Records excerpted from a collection
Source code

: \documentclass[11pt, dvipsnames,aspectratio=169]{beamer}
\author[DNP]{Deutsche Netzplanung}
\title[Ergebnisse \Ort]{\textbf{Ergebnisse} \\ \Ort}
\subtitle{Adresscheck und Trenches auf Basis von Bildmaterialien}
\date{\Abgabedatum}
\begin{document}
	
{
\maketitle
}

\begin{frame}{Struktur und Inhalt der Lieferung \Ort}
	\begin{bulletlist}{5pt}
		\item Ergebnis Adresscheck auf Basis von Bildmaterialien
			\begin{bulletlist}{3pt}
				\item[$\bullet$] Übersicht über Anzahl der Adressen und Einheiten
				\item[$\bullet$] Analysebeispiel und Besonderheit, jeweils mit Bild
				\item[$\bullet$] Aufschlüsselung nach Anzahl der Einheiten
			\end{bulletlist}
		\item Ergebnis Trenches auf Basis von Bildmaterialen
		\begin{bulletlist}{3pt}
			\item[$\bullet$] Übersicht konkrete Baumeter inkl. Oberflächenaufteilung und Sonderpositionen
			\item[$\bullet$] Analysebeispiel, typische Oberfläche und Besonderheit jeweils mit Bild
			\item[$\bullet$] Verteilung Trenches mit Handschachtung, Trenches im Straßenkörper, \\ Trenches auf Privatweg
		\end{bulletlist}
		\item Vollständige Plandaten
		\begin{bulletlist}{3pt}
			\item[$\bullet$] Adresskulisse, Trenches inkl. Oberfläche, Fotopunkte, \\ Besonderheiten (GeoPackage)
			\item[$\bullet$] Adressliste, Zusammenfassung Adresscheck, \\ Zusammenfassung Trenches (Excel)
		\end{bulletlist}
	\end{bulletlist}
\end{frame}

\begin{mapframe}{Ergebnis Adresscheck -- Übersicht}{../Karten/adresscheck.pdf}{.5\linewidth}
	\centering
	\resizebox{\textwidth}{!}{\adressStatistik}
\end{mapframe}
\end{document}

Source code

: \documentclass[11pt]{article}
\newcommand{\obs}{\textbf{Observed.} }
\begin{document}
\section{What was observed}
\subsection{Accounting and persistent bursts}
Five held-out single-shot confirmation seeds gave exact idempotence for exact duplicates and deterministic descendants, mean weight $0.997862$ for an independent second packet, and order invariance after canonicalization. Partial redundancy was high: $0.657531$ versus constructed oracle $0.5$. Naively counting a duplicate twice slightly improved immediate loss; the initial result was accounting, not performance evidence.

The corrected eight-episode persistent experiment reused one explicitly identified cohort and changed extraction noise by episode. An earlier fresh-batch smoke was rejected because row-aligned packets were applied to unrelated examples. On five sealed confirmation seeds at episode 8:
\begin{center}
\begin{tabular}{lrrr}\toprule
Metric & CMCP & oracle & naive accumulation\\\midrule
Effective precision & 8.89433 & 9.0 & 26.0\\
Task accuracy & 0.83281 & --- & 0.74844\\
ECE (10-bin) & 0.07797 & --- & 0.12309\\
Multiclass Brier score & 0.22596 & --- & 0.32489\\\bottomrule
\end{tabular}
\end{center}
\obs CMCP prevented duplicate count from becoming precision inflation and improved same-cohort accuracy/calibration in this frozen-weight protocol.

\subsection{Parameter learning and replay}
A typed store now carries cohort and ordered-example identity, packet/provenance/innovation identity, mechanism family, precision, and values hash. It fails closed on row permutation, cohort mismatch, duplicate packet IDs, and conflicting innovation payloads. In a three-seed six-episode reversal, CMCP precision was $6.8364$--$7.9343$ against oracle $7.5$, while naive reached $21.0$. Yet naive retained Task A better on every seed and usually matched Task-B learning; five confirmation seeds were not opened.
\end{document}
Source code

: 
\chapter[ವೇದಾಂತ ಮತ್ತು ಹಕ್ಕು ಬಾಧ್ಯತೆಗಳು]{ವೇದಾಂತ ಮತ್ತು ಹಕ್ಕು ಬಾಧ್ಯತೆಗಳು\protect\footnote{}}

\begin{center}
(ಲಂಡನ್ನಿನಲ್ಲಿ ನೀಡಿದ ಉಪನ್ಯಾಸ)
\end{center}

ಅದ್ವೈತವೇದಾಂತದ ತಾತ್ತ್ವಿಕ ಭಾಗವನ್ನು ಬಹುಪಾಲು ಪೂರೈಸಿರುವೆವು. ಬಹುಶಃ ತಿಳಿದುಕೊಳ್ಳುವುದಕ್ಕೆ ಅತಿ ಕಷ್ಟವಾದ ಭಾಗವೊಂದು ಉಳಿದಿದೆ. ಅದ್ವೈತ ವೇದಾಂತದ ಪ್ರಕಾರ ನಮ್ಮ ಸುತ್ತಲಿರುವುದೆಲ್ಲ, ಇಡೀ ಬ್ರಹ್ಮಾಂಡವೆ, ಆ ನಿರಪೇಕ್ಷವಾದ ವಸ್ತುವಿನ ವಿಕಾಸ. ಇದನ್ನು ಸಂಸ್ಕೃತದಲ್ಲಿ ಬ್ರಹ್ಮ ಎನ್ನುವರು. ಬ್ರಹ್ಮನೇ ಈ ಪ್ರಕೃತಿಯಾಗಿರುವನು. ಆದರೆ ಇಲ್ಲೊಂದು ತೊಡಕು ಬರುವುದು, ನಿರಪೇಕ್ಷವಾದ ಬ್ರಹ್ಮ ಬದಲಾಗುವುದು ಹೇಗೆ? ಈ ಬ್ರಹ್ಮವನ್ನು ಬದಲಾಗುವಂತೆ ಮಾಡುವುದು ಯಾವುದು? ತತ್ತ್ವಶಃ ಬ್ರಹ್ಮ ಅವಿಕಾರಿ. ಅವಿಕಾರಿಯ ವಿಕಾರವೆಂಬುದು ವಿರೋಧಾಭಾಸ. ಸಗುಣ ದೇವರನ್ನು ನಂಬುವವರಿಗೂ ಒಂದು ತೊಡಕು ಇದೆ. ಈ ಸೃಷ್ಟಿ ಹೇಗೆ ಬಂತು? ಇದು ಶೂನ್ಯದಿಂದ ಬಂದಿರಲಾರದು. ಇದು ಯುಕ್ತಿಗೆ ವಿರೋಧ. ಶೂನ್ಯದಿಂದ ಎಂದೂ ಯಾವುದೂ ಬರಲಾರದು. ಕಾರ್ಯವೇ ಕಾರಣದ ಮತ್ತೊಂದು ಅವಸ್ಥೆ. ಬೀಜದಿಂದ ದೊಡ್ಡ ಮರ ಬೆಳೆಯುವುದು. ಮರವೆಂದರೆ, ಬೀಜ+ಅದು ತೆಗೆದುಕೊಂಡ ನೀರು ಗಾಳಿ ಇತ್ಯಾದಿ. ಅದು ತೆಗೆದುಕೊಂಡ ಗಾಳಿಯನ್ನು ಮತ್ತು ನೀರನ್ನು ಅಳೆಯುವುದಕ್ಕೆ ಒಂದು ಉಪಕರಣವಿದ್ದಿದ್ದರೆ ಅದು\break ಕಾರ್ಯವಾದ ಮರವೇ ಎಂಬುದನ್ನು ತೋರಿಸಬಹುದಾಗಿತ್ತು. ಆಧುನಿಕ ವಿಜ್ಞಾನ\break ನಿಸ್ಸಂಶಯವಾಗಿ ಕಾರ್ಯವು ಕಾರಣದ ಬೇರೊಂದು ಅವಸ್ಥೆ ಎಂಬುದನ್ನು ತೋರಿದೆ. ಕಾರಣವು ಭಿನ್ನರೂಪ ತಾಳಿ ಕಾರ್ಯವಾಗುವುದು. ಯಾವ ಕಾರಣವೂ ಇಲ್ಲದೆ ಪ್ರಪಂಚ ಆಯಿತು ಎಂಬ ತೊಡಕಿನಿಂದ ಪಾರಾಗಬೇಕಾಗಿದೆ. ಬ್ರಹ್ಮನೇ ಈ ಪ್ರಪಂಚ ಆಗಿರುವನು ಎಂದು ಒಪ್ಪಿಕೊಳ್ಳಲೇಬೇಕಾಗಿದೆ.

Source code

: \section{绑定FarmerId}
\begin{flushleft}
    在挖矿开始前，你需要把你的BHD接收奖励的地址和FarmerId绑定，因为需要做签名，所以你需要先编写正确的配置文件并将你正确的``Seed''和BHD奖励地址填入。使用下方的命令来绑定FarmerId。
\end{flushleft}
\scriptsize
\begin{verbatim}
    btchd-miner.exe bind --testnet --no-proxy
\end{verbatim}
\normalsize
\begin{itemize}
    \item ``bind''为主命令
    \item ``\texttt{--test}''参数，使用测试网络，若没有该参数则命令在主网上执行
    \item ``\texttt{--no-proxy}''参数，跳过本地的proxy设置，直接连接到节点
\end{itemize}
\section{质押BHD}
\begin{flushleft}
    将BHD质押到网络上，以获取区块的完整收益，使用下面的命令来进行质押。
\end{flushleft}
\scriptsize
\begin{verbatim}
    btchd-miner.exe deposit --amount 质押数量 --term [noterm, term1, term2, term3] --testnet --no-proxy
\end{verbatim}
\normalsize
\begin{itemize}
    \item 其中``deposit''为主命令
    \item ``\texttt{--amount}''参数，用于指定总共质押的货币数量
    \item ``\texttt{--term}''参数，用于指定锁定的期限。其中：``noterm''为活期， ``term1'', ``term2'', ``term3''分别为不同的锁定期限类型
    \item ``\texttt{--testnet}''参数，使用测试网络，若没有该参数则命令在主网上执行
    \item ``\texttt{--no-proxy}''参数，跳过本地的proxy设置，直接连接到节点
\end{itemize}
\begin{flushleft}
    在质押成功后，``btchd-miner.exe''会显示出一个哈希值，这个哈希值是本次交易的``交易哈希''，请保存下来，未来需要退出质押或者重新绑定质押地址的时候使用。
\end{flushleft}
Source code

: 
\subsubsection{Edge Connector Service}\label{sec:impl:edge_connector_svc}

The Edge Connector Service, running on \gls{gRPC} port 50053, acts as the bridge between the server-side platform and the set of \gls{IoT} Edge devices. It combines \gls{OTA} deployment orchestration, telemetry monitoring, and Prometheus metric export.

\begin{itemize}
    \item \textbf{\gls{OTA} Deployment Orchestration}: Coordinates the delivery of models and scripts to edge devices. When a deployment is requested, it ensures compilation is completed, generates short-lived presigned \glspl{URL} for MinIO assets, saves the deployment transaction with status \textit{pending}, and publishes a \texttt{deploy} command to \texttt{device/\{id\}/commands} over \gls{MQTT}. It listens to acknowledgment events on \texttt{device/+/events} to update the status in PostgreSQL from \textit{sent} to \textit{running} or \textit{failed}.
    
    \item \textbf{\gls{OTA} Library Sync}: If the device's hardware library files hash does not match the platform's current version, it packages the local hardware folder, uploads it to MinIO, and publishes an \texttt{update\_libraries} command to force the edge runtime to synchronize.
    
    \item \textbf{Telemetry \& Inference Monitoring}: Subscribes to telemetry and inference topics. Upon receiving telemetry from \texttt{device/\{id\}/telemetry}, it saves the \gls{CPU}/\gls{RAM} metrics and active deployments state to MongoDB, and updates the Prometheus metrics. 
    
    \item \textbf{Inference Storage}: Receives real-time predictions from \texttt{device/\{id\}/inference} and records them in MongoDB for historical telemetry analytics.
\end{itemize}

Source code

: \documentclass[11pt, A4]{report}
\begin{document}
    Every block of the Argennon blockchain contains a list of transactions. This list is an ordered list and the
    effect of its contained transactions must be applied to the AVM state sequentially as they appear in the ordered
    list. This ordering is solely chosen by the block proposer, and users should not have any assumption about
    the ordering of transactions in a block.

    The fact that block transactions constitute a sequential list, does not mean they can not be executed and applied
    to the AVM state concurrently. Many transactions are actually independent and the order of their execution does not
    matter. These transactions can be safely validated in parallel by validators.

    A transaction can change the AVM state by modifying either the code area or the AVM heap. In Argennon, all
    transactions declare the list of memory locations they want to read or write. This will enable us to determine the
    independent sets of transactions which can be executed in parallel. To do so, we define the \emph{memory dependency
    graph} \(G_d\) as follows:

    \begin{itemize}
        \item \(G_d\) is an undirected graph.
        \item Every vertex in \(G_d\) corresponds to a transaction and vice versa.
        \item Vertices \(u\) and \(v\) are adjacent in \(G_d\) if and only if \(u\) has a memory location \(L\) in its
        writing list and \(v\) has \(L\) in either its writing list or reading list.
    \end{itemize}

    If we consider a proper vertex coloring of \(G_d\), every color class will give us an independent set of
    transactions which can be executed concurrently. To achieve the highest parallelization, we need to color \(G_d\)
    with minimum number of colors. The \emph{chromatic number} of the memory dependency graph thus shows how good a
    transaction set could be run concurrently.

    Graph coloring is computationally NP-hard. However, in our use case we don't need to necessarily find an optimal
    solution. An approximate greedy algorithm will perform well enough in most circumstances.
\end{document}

WHAT TO DO:
Write out exactly the lines above from the line with "runtime to synchronize." through the line with "the Prometheus metrics.", both of them included, and leave out all other lines.

EXERCISE OUTPUT:
    \item \textbf{\gls{OTA} Library Sync}: If the device's hardware library files hash does not match the platform's current version, it packages the local hardware folder, uploads it to MinIO, and publishes an \texttt{update\_libraries} command to force the edge runtime to synchronize.
    
    \item \textbf{Telemetry \& Inference Monitoring}: Subscribes to telemetry and inference topics. Upon receiving telemetry from \texttt{device/\{id\}/telemetry}, it saves the \gls{CPU}/\gls{RAM} metrics and active deployments state to MongoDB, and updates the Prometheus metrics. 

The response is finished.